[PATCH RFC V2] hgweb: code selection without line numbers in file source view

Matt Mackall mpm at selenic.com
Mon Jul 1 12:46:15 CDT 2013


On Mon, 2013-07-01 at 12:02 +0200, Laurens Holst wrote:
> Op 01-07-13 01:06, Matt Mackall schreef:
> > On Sun, 2013-06-30 at 20:44 +0200, Laurens Holst wrote:
> >> Op 29-6-2013 23:09, Alexander Plavin schreef:
> >>>>> +  <li class="parity{parity} source" id="{lineid}"><div>{ifeq(strip(line,
> >>>>> '\r\n'), '', ' ', '')}{strip(line|escape, "\r\n")}</div></li>'
> >>>> I would use \u00A0 instead of  .
> >>> Why is this better?
> >> I don’t like the entities. <Insert some irrelevant reason about XML not
> >> being able to understand HTML’s extended set of entities without a DTD
> >> even though this is neither XML nor XHTML>. And it’s more bytes.
> >>
> >> In a Unicode world, no reason to not just output the actual character
> >> you want.
> > Quiz: what happens when hgweb's output encoding is set to Windows
> > CP1252?
> 
> Presumably it’d be fine, cause the non-breaking space also exists in 
> CP1252 at the same code point...

The hgweb templates, like everything else in Mercurial, are byte
strings.

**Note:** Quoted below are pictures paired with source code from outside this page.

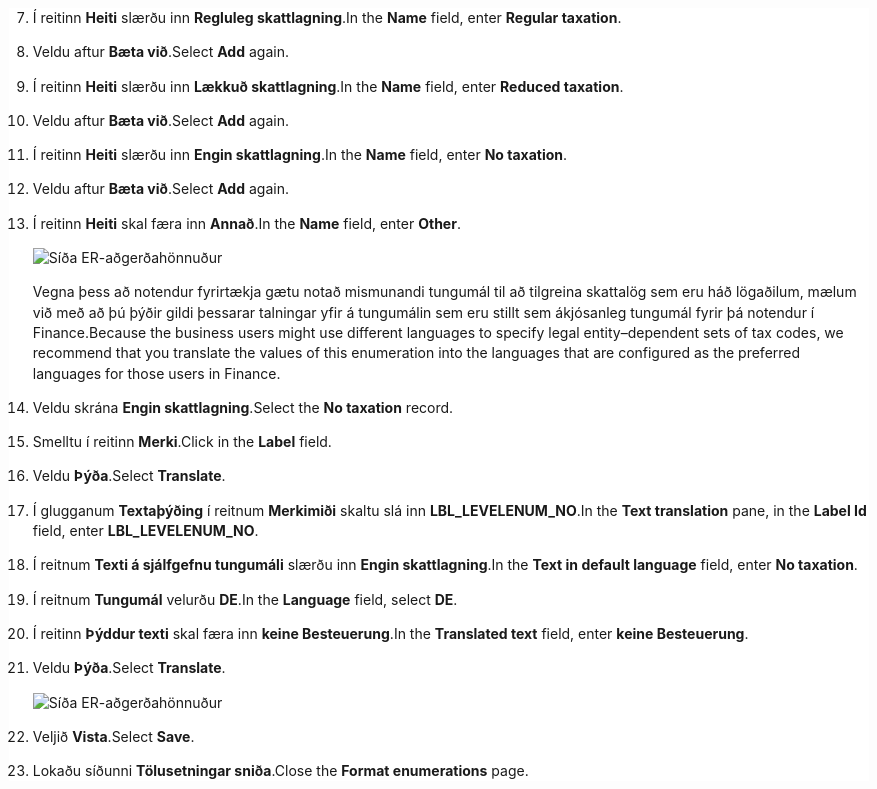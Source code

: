 7.  <span data-ttu-id="ad5b3-189">Í reitinn **Heiti** slærðu inn **Regluleg skattlagning**.</span><span class="sxs-lookup"><span data-stu-id="ad5b3-189">In the **Name** field, enter **Regular taxation**.</span></span>
8.  <span data-ttu-id="ad5b3-190">Veldu aftur **Bæta við**.</span><span class="sxs-lookup"><span data-stu-id="ad5b3-190">Select **Add** again.</span></span>
9.  <span data-ttu-id="ad5b3-191">Í reitinn **Heiti** slærðu inn **Lækkuð skattlagning**.</span><span class="sxs-lookup"><span data-stu-id="ad5b3-191">In the **Name** field, enter **Reduced taxation**.</span></span>
10. <span data-ttu-id="ad5b3-192">Veldu aftur **Bæta við**.</span><span class="sxs-lookup"><span data-stu-id="ad5b3-192">Select **Add** again.</span></span>
11. <span data-ttu-id="ad5b3-193">Í reitinn **Heiti** slærðu inn **Engin skattlagning**.</span><span class="sxs-lookup"><span data-stu-id="ad5b3-193">In the **Name** field, enter **No taxation**.</span></span>
12. <span data-ttu-id="ad5b3-194">Veldu aftur **Bæta við**.</span><span class="sxs-lookup"><span data-stu-id="ad5b3-194">Select **Add** again.</span></span>
13. <span data-ttu-id="ad5b3-195">Í reitinn **Heiti** skal færa inn **Annað**.</span><span class="sxs-lookup"><span data-stu-id="ad5b3-195">In the **Name** field, enter **Other**.</span></span>

    ![Síða ER-aðgerðahönnuður](./media/RCS-AppSpecParms-ConfigureFormat-Enum.PNG)

    <span data-ttu-id="ad5b3-197">Vegna þess að notendur fyrirtækja gætu notað mismunandi tungumál til að tilgreina skattalög sem eru háð lögaðilum, mælum við með að þú þýðir gildi þessarar talningar yfir á tungumálin sem eru stillt sem ákjósanleg tungumál fyrir þá notendur í Finance.</span><span class="sxs-lookup"><span data-stu-id="ad5b3-197">Because the business users might use different languages to specify legal entity–dependent sets of tax codes, we recommend that you translate the values of this enumeration into the languages that are configured as the preferred languages for those users in Finance.</span></span>

14. <span data-ttu-id="ad5b3-198">Veldu skrána **Engin skattlagning**.</span><span class="sxs-lookup"><span data-stu-id="ad5b3-198">Select the **No taxation** record.</span></span>
15. <span data-ttu-id="ad5b3-199">Smelltu í reitinn **Merki**.</span><span class="sxs-lookup"><span data-stu-id="ad5b3-199">Click in the **Label** field.</span></span>
16. <span data-ttu-id="ad5b3-200">Veldu **Þýða**.</span><span class="sxs-lookup"><span data-stu-id="ad5b3-200">Select **Translate**.</span></span>
17. <span data-ttu-id="ad5b3-201">Í glugganum **Textaþýðing** í reitnum **Merkimiði** skaltu slá inn **LBL_LEVELENUM_NO**.</span><span class="sxs-lookup"><span data-stu-id="ad5b3-201">In the **Text translation** pane, in the **Label Id** field, enter **LBL_LEVELENUM_NO**.</span></span>
18. <span data-ttu-id="ad5b3-202">Í reitnum **Texti á sjálfgefnu tungumáli** slærðu inn **Engin skattlagning**.</span><span class="sxs-lookup"><span data-stu-id="ad5b3-202">In the **Text in default language** field, enter **No taxation**.</span></span>
19. <span data-ttu-id="ad5b3-203">Í reitnum **Tungumál** velurðu **DE**.</span><span class="sxs-lookup"><span data-stu-id="ad5b3-203">In the **Language** field, select **DE**.</span></span>
20. <span data-ttu-id="ad5b3-204">Í reitinn **Þýddur texti** skal færa inn **keine Besteuerung**.</span><span class="sxs-lookup"><span data-stu-id="ad5b3-204">In the **Translated text** field, enter **keine Besteuerung**.</span></span>
21. <span data-ttu-id="ad5b3-205">Veldu **Þýða**.</span><span class="sxs-lookup"><span data-stu-id="ad5b3-205">Select **Translate**.</span></span>

    ![Síða ER-aðgerðahönnuður](./media/RCS-AppSpecParms-ConfigureFormat-EnumTranslate.PNG)

22. <span data-ttu-id="ad5b3-207">Veljið **Vista**.</span><span class="sxs-lookup"><span data-stu-id="ad5b3-207">Select **Save**.</span></span>
23. <span data-ttu-id="ad5b3-208">Lokaðu síðunni **Tölusetningar sniða**.</span><span class="sxs-lookup"><span data-stu-id="ad5b3-208">Close the **Format enumerations** page.</span></span>
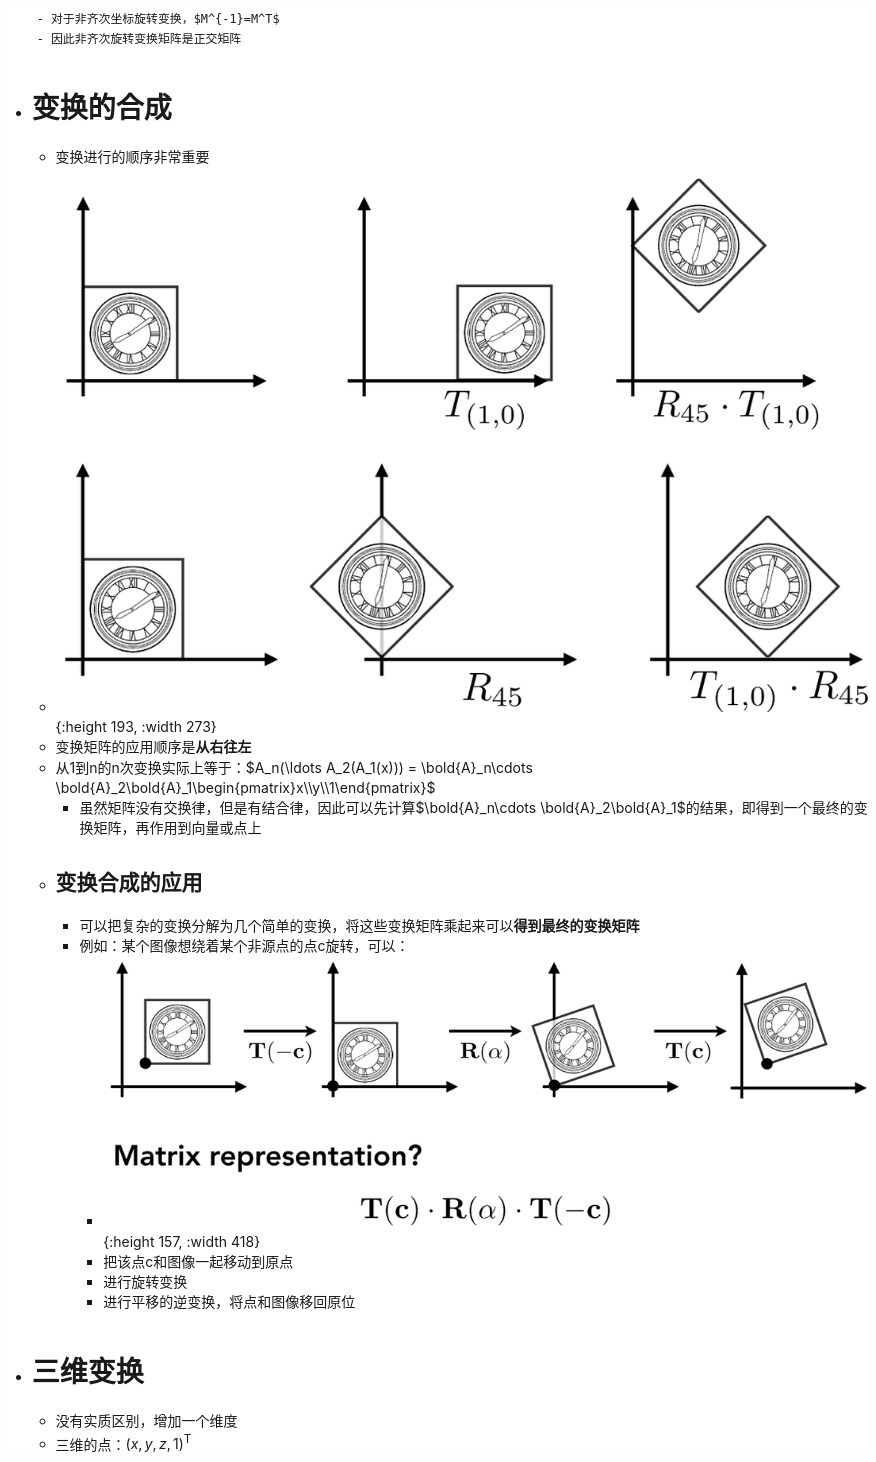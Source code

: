 		- 对于非齐次坐标旋转变换，$M^{-1}=M^T$
		- 因此非齐次旋转变换矩阵是正交矩阵
- # 变换的合成
	- 变换进行的顺序非常重要
	- ![image.png](../assets/image_1700140643304_0.png){:height 193, :width 273}
	- 变换矩阵的应用顺序是**从右往左**
	- 从1到n的n次变换实际上等于：$A_n(\ldots A_2(A_1(x))) = \bold{A}_n\cdots \bold{A}_2\bold{A}_1\begin{pmatrix}x\\y\\1\end{pmatrix}$
		- 虽然矩阵没有交换律，但是有结合律，因此可以先计算$\bold{A}_n\cdots \bold{A}_2\bold{A}_1$的结果，即得到一个最终的变换矩阵，再作用到向量或点上
	- ## 变换合成的应用
		- 可以把复杂的变换分解为几个简单的变换，将这些变换矩阵乘起来可以**得到最终的变换矩阵**
		- 例如：某个图像想绕着某个非源点的点c旋转，可以：
			- ![image.png](../assets/image_1700141582745_0.png){:height 157, :width 418}
			- 把该点c和图像一起移动到原点
			- 进行旋转变换
			- 进行平移的逆变换，将点和图像移回原位
- # 三维变换
	- 没有实质区别，增加一个维度
	- 三维的点：$(x,y,z,1)^\text{T}$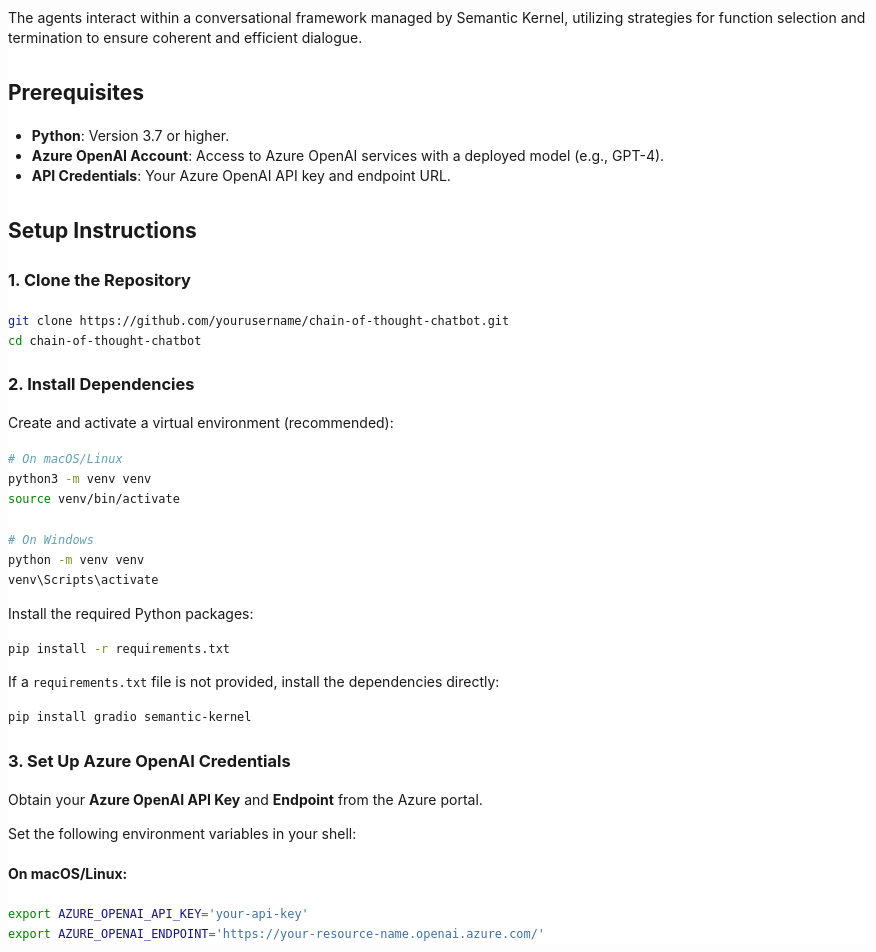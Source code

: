 The agents interact within a conversational framework managed by Semantic Kernel, utilizing strategies for function selection and termination to ensure coherent and efficient dialogue.

## Prerequisites

- **Python**: Version 3.7 or higher.
- **Azure OpenAI Account**: Access to Azure OpenAI services with a deployed model (e.g., GPT-4).
- **API Credentials**: Your Azure OpenAI API key and endpoint URL.

## Setup Instructions

### 1. Clone the Repository

```bash
git clone https://github.com/yourusername/chain-of-thought-chatbot.git
cd chain-of-thought-chatbot
```

### 2. Install Dependencies

Create and activate a virtual environment (recommended):

```bash
# On macOS/Linux
python3 -m venv venv
source venv/bin/activate

# On Windows
python -m venv venv
venv\Scripts\activate
```

Install the required Python packages:

```bash
pip install -r requirements.txt
```

If a `requirements.txt` file is not provided, install the dependencies directly:

```bash
pip install gradio semantic-kernel
```

### 3. Set Up Azure OpenAI Credentials

Obtain your **Azure OpenAI API Key** and **Endpoint** from the Azure portal.

Set the following environment variables in your shell:

#### On macOS/Linux:

```bash
export AZURE_OPENAI_API_KEY='your-api-key'
export AZURE_OPENAI_ENDPOINT='https://your-resource-name.openai.azure.com/'
```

They must be ASCII to work in all the encodings that hgweb
might be configured to use. Generally you'll want to configure it to
match the encoding of the source files you're tracking.

You could stick \0xA0 in there, but you'll get random results in code
pages that don't happen to coincide nicely with Latin1. Whereas  
continues to work when you're using, say, Shift-JIS or UTF-8.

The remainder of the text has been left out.